Many Palestinian families in Hebron today remain close to the Jewish Hebronite families they saved. This is the true nature of the relationship that existed for Jews and Muslims for centuries in Hebron and throughout Palestine. And it is a relationship that can return -– but only when the nationalist agenda Israel pursues stops depending on locking us up and keeping us in ghettos, erasing our own self-determination and freedom.

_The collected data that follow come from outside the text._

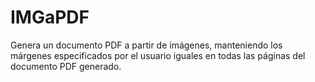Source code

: # IMGaPDF
Genera un documento PDF a partir de imágenes, manteniendo los márgenes especificados por el usuario iguales en todas las páginas del documento PDF generado.
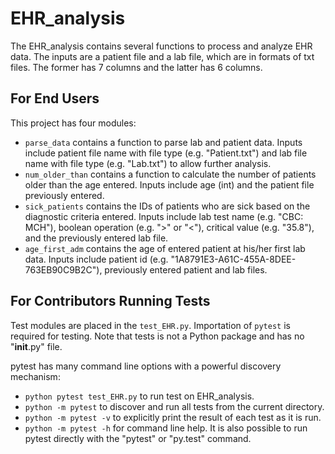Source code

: # EHR_analysis
The EHR_analysis contains several functions to process and analyze EHR data. The inputs are a patient file and a lab file, which are in formats of txt files. The former has 7 columns and the latter has 6 columns.

## For End Users
This project has four modules:
- `parse_data` contains a function to parse lab and patient data.
    Inputs include patient file name with file type (e.g. "Patient.txt") and lab file name with file type (e.g. "Lab.txt") to allow further analysis.
- `num_older_than` contains a function to calculate the number of patients older than the age entered.
    Inputs include age (int) and the patient file previously entered.
- `sick_patients` contains the IDs of patients who are sick based on the diagnostic criteria entered.
    Inputs include lab test name (e.g. "CBC: MCH"), boolean operation (e.g. ">" or "<"), critical value (e.g. "35.8"), and the previously entered lab file.
- `age_first_adm` contains the age of entered patient at his/her first lab data.
    Inputs include patient id (e.g. "1A8791E3-A61C-455A-8DEE-763EB90C9B2C"), previously entered patient and lab files.

## For Contributors Running Tests
Test modules are placed in the `test_EHR.py`. Importation of `pytest` is required for testing. Note that tests is not a Python package and has no "__init__.py" file.

pytest has many command line options with a powerful discovery mechanism:
- `python pytest test_EHR.py` to run test on EHR_analysis.
- `python -m pytest` to discover and run all tests from the current directory.
- `python -m pytest -v` to explicitly print the result of each test as it is run.
- `python -m pytest -h` for command line help.
It is also possible to run pytest directly with the "pytest" or "py.test" command.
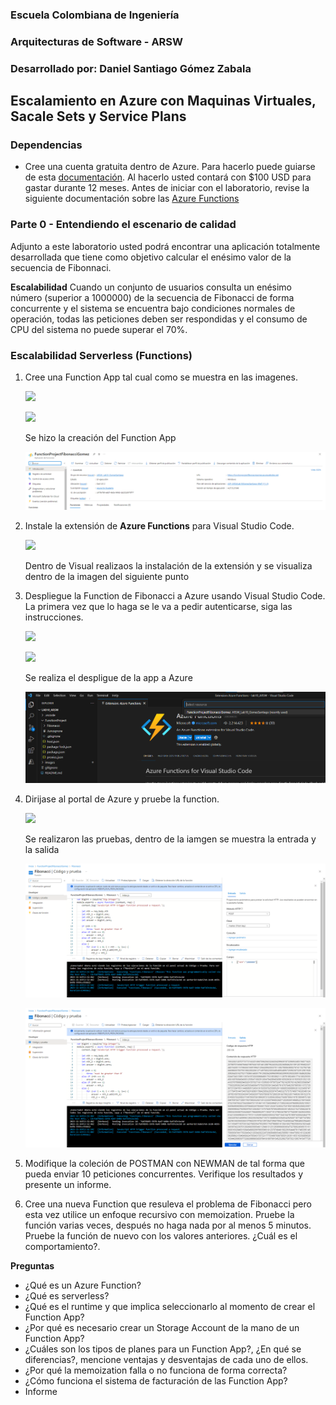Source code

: ### Escuela Colombiana de Ingeniería
### Arquitecturas de Software - ARSW

### Desarrollado por: Daniel Santiago Gómez Zabala

## Escalamiento en Azure con Maquinas Virtuales, Sacale Sets y Service Plans

### Dependencias
* Cree una cuenta gratuita dentro de Azure. Para hacerlo puede guiarse de esta [documentación](https://azure.microsoft.com/es-es/free/students/). Al hacerlo usted contará con $100 USD para gastar durante 12 meses.
Antes de iniciar con el laboratorio, revise la siguiente documentación sobre las [Azure Functions](https://www.c-sharpcorner.com/article/an-overview-of-azure-functions/)

### Parte 0 - Entendiendo el escenario de calidad

Adjunto a este laboratorio usted podrá encontrar una aplicación totalmente desarrollada que tiene como objetivo calcular el enésimo valor de la secuencia de Fibonnaci.

**Escalabilidad**
Cuando un conjunto de usuarios consulta un enésimo número (superior a 1000000) de la secuencia de Fibonacci de forma concurrente y el sistema se encuentra bajo condiciones normales de operación, todas las peticiones deben ser respondidas y el consumo de CPU del sistema no puede superar el 70%.

### Escalabilidad Serverless (Functions)

1. Cree una Function App tal cual como se muestra en las  imagenes.

    ![](images/part3/part3-function-config.png)

    ![](images/part3/part3-function-configii.png)

    Se hizo la creación del Function App

    ![](images/CreacionFunctionApp.png)

2. Instale la extensión de **Azure Functions** para Visual Studio Code.

    ![](images/part3/part3-install-extension.png)

    Dentro de Visual realizaos la instalación de la extensión y se visualiza dentro de la imagen del siguiente punto

3. Despliegue la Function de Fibonacci a Azure usando Visual Studio Code. La primera vez que lo haga se le va a pedir autenticarse, siga las instrucciones.

    ![](images/part3/part3-deploy-function-1.png)

    ![](images/part3/part3-deploy-function-2.png)

    Se realiza el despligue de la app a Azure

    ![](images/DeployFunction.png)

4. Dirijase al portal de Azure y pruebe la function.

    ![](images/part3/part3-test-function.png)

    Se realizaron las pruebas, dentro de la iamgen se muestra la entrada y la salida

    ![](images/PruebaEntrada.png)

    ![](images/PruebaSalida.png)

5. Modifique la coleción de POSTMAN con NEWMAN de tal forma que pueda enviar 10 peticiones concurrentes. Verifique los resultados y presente un informe.



6. Cree una nueva Function que resuleva el problema de Fibonacci pero esta vez utilice un enfoque recursivo con memoization. Pruebe la función varias veces, después no haga nada por al menos 5 minutos. Pruebe la función de nuevo con los valores anteriores. ¿Cuál es el comportamiento?.

**Preguntas**

* ¿Qué es un Azure Function?
* ¿Qué es serverless?
* ¿Qué es el runtime y que implica seleccionarlo al momento de crear el Function App?
* ¿Por qué es necesario crear un Storage Account de la mano de un Function App?
* ¿Cuáles son los tipos de planes para un Function App?, ¿En qué se diferencias?, mencione ventajas y desventajas de cada uno de ellos.
* ¿Por qué la memoization falla o no funciona de forma correcta?
* ¿Cómo funciona el sistema de facturación de las Function App?
* Informe

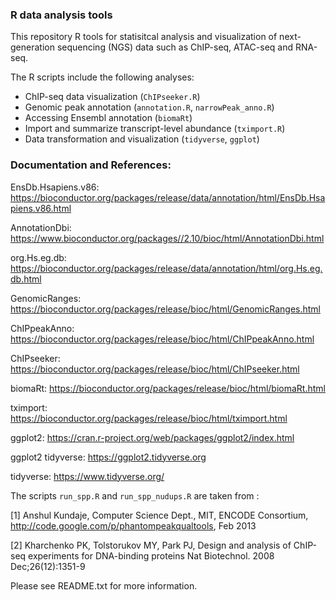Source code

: ### R data analysis tools

This repository R tools for statisitcal analysis and visualization of next-generation sequencing (NGS) data such as ChIP-seq, ATAC-seq and RNA-seq.

The R scripts include the following analyses: 

 - ChIP-seq data visualization (`ChIPseeker.R`)
 - Genomic peak annotation (`annotation.R`, `narrowPeak_anno.R`) 
 - Accessing Ensembl annotation (`biomaRt`)
 - Import and summarize transcript-level abundance (`tximport.R`)
 - Data transformation and visualization (`tidyverse`, `ggplot`)

### Documentation and References:

EnsDb.Hsapiens.v86: https://bioconductor.org/packages/release/data/annotation/html/EnsDb.Hsapiens.v86.html

AnnotationDbi: https://www.bioconductor.org/packages//2.10/bioc/html/AnnotationDbi.html

org.Hs.eg.db: https://bioconductor.org/packages/release/data/annotation/html/org.Hs.eg.db.html

GenomicRanges: https://bioconductor.org/packages/release/bioc/html/GenomicRanges.html

ChIPpeakAnno: https://bioconductor.org/packages/release/bioc/html/ChIPpeakAnno.html

ChIPseeker: https://bioconductor.org/packages/release/bioc/html/ChIPseeker.html

biomaRt: https://bioconductor.org/packages/release/bioc/html/biomaRt.html

tximport: https://bioconductor.org/packages/release/bioc/html/tximport.html

ggplot2: https://cran.r-project.org/web/packages/ggplot2/index.html

ggplot2 tidyverse: https://ggplot2.tidyverse.org

tidyverse: https://www.tidyverse.org/

The scripts `run_spp.R` and `run_spp_nudups.R` are taken from :

[1] Anshul Kundaje, Computer Science Dept., MIT, ENCODE Consortium, http://code.google.com/p/phantompeakqualtools, Feb 2013

[2] Kharchenko PK, Tolstorukov MY, Park PJ, Design and analysis of ChIP-seq experiments for DNA-binding proteins Nat Biotechnol. 2008 Dec;26(12):1351-9

Please see README.txt for more information.

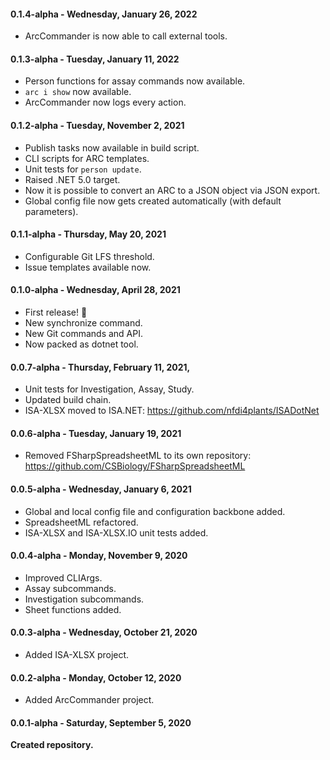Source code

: #### 0.1.4-alpha - Wednesday, January 26, 2022

- ArcCommander is now able to call external tools.

#### 0.1.3-alpha - Tuesday, January 11, 2022

- Person functions for assay commands now available.
- `arc i show` now available.
- ArcCommander now logs every action.

#### 0.1.2-alpha - Tuesday, November 2, 2021

- Publish tasks now available in build script.
- CLI scripts for ARC templates.
- Unit tests for `person update`.
- Raised .NET 5.0 target.
- Now it is possible to convert an ARC to a JSON object via JSON export.
- Global config file now gets created automatically (with default parameters).

#### 0.1.1-alpha - Thursday, May 20, 2021

- Configurable Git LFS threshold.
- Issue templates available now.

#### 0.1.0-alpha - Wednesday, April 28, 2021

- First release! :tada:
- New synchronize command.
- New Git commands and API.
- Now packed as dotnet tool.

#### 0.0.7-alpha - Thursday, February 11, 2021, 

- Unit tests for Investigation, Assay, Study.
- Updated build chain.
- ISA-XLSX moved to ISA.NET: https://github.com/nfdi4plants/ISADotNet

#### 0.0.6-alpha - Tuesday, January 19, 2021

- Removed FSharpSpreadsheetML to its own repository: https://github.com/CSBiology/FSharpSpreadsheetML

#### 0.0.5-alpha - Wednesday, January 6, 2021

- Global and local config file and configuration backbone added.
- SpreadsheetML refactored.
- ISA-XLSX and ISA-XLSX.IO unit tests added.

#### 0.0.4-alpha - Monday, November 9, 2020

- Improved CLIArgs.
- Assay subcommands.
- Investigation subcommands.
- Sheet functions added.

#### 0.0.3-alpha - Wednesday, October 21, 2020

- Added ISA-XLSX project.

#### 0.0.2-alpha - Monday, October 12, 2020

- Added ArcCommander project.

#### 0.0.1-alpha - Saturday, September 5, 2020

**Created repository.**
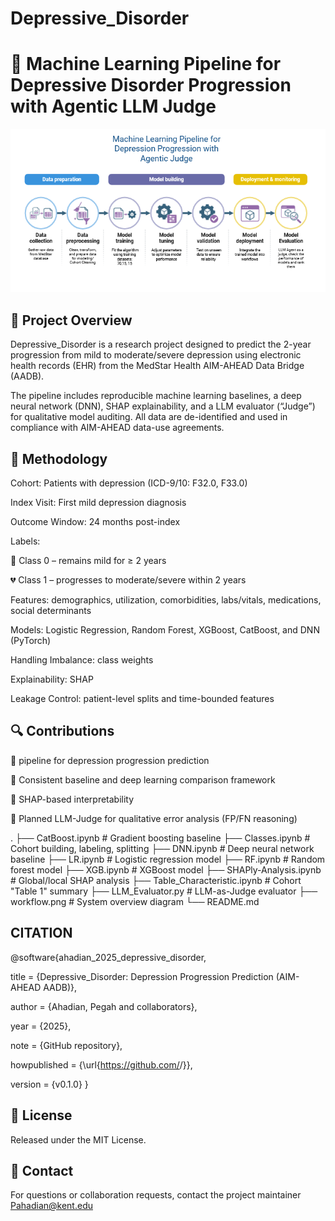 # Depressive_Disorder
# 🧠 Machine Learning Pipeline for Depressive Disorder Progression with Agentic LLM Judge

![DD-Agent](ML.png)

## 🎯 Project Overview
Depressive_Disorder is a research project designed to predict the 2-year progression from mild to moderate/severe depression using electronic health records (EHR) from the MedStar Health AIM-AHEAD Data Bridge (AADB).

The pipeline includes reproducible machine learning baselines, a deep neural network (DNN), SHAP explainability, and a LLM evaluator (“Judge”) for qualitative model auditing.
All data are de-identified and used in compliance with AIM-AHEAD data-use agreements.

## 🧪 Methodology

Cohort: Patients with depression (ICD-9/10: F32.0, F33.0)

Index Visit: First mild depression diagnosis

Outcome Window: 24 months post-index

Labels:

🩵 Class 0 – remains mild for ≥ 2 years

💔 Class 1 – progresses to moderate/severe within 2 years

Features: demographics, utilization, comorbidities, labs/vitals, medications, social determinants

Models: Logistic Regression, Random Forest, XGBoost, CatBoost, and DNN (PyTorch)

Handling Imbalance: class weights 

Explainability: SHAP

Leakage Control: patient-level splits and time-bounded features

## 🔍 Contributions

📌 pipeline for depression progression prediction

📌 Consistent baseline and deep learning comparison framework

📌 SHAP-based interpretability 

📌 Planned LLM-Judge for qualitative error analysis (FP/FN reasoning)

.
├── CatBoost.ipynb              # Gradient boosting baseline
├── Classes.ipynb               # Cohort building, labeling, splitting
├── DNN.ipynb                   # Deep neural network baseline
├── LR.ipynb                    # Logistic regression model
├── RF.ipynb                    # Random forest model
├── XGB.ipynb                   # XGBoost model
├── SHAPly-Analysis.ipynb       # Global/local SHAP analysis
├── Table_Characteristic.ipynb  # Cohort "Table 1" summary
├── LLM_Evaluator.py            # LLM-as-Judge evaluator
├── workflow.png                # System overview diagram
└── README.md


## CITATION
@software{ahadian_2025_depressive_disorder,

  title        = {Depressive_Disorder: Depression Progression Prediction (AIM-AHEAD AADB)},
  
  author       = {Ahadian, Pegah and collaborators},
  
  year         = {2025},
  
  note         = {GitHub repository},
  
  howpublished = {\url{https://github.com/<your-username>/<your-repo>}},
  
  version      = {v0.1.0}
}




## 📄 License

Released under the MIT License.


## 🙋 Contact

For questions or collaboration requests, contact the project maintainer Pahadian@kent.edu
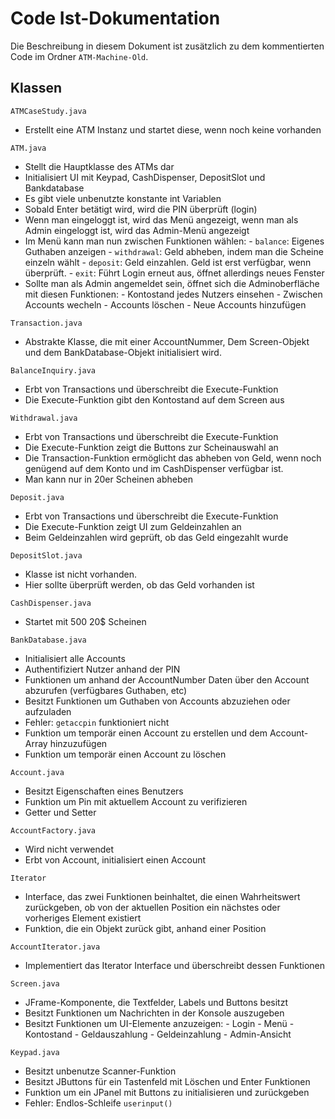 # Code Ist-Dokumentation

Die Beschreibung in diesem Dokument ist zusätzlich zu dem kommentierten Code im Ordner `ATM-Machine-Old`.

## Klassen

`ATMCaseStudy.java`

- Erstellt eine ATM Instanz und startet diese, wenn noch keine vorhanden

`ATM.java`

- Stellt die Hauptklasse des ATMs dar
- Initialisiert UI mit Keypad, CashDispenser, DepositSlot und Bankdatabase
- Es gibt viele unbenutzte konstante int Variablen
- Sobald Enter betätigt wird, wird die PIN überprüft (login)
- Wenn man eingeloggt ist, wird das Menü angezeigt, wenn man als Admin eingeloggt ist, wird das Admin-Menü angezeigt
- Im Menü kann man nun zwischen Funktionen wählen:
      - `balance`: Eigenes Guthaben anzeigen
      - `withdrawal`: Geld abheben, indem man die Scheine einzeln wählt
      - `deposit`: Geld einzahlen. Geld ist erst verfügbar, wenn überprüft.
      - `exit`: Führt Login erneut aus, öffnet allerdings neues Fenster
- Sollte man als Admin angemeldet sein, öffnet sich die Adminoberfläche mit diesen Funktionen:
      - Kontostand jedes Nutzers einsehen
      - Zwischen Accounts wecheln
      - Accounts löschen
      - Neue Accounts hinzufügen

`Transaction.java`

- Abstrakte Klasse, die mit einer AccountNummer, Dem Screen-Objekt und dem BankDatabase-Objekt initialisiert wird.

`BalanceInquiry.java`

- Erbt von Transactions und überschreibt die Execute-Funktion
- Die Execute-Funktion gibt den Kontostand auf dem Screen aus

`Withdrawal.java`

- Erbt von Transactions und überschreibt die Execute-Funktion
- Die Execute-Funktion zeigt die Buttons zur Scheinauswahl an
- Die Transaction-Funktion ermöglicht das abheben von Geld, wenn noch genügend auf dem Konto und im CashDispenser verfügbar ist.
- Man kann nur in 20er Scheinen abheben

`Deposit.java`

- Erbt von Transactions und überschreibt die Execute-Funktion
- Die Execute-Funktion zeigt UI zum Geldeinzahlen an
- Beim Geldeinzahlen wird geprüft, ob das Geld eingezahlt wurde

`DepositSlot.java`

- Klasse ist nicht vorhanden.
- Hier sollte überprüft werden, ob das Geld vorhanden ist

`CashDispenser.java`

- Startet mit 500 20$ Scheinen

`BankDatabase.java`

- Initialisiert alle Accounts
- Authentifiziert Nutzer anhand der PIN
- Funktionen um anhand der AccountNumber Daten über den Account abzurufen (verfügbares Guthaben, etc)
- Besitzt Funktionen um Guthaben von Accounts abzuziehen oder aufzuladen
- Fehler: `getaccpin` funktioniert nicht
- Funktion um temporär einen Account zu erstellen und dem Account-Array hinzuzufügen
- Funktion um temporär einen Account zu löschen

`Account.java`

- Besitzt Eigenschaften eines Benutzers
- Funktion um Pin mit aktuellem Account zu verifizieren
- Getter und Setter

`AccountFactory.java`

- Wird nicht verwendet
- Erbt von Account, initialisiert einen Account

`Iterator`

- Interface, das zwei Funktionen beinhaltet, die einen Wahrheitswert zurückgeben, ob von der aktuellen Position ein nächstes oder vorheriges Element existiert
- Funktion, die ein Objekt zurück gibt, anhand einer Position

`AccountIterator.java`

- Implementiert das Iterator Interface und überschreibt dessen Funktionen

`Screen.java`

- JFrame-Komponente, die Textfelder, Labels und Buttons besitzt
- Besitzt Funktionen um Nachrichten in der Konsole auszugeben
- Besitzt Funktionen um UI-Elemente anzuzeigen:
      - Login
      - Menü
      - Kontostand
      - Geldauszahlung
      - Geldeinzahlung
      - Admin-Ansicht

`Keypad.java`

- Besitzt unbenutze Scanner-Funktion
- Besitzt JButtons für ein Tastenfeld mit Löschen und Enter Funktionen
- Funktion um ein JPanel mit Buttons zu initialisieren und zurückgeben
- Fehler: Endlos-Schleife `userinput()`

For these ghettos are not about security; they are part and parcel of the nationalist agenda that seeks to erase us from this land. And they are expanding. The Salayma and Gheith neighborhoods are not the only areas in Hebron where Palestinians are facing increasing imprisonment. This summer, two new checkpoints were installed in the Tel Rumeida neighborhood, the most ancient section of Hebron, which dates back to the Canaanite period. There are now no entrances to Tel Rumeida that do not require Palestinians to walk through a turnstile and a metal detector and have Israeli soldiers check their identification at gunpoint.
Last month, while passing through a checkpoint to reach his house, my friend Noor had a soldier cock his gun and point it at his 4-year-old son. Noor lost his calm and screamed at the soldier not to kill a child. He was promptly arrested, charged with impeding the work of the military, and ordered to pay a 3,000 shekel ($850) fine.
Imprisoning us inside our own neighborhoods is part of the settlers’ plan of “Jewish return” to occupied Hebron. (Where are the internationally enshrined rights of Palestinians to return to their homes and lands they were forced out of in 1948, across all of historic Palestine?) Last week, Netanyahu gave reassurance to these illegal settlers. “We’re here to stay,” he said. Similarly, Defense Minister Avigdor Lieberman granted Hebron settlers their own municipality and official status as a settlement.
On the other side of the fence, we are being locked up at night.
Regardless, as we continue to live on the ancient lands of Hebron, we will remain steadfast. We will remain here and resist our oppression until we turn the tides of history in Hebron toward freedom.
It is the only way for a people who longs for self-determination as we do. But it is also the only way back to peace between Arab and Jew. We long for both these things, and hope to see them one day soon.
Issa Amro is a human rights defender living in Hebron.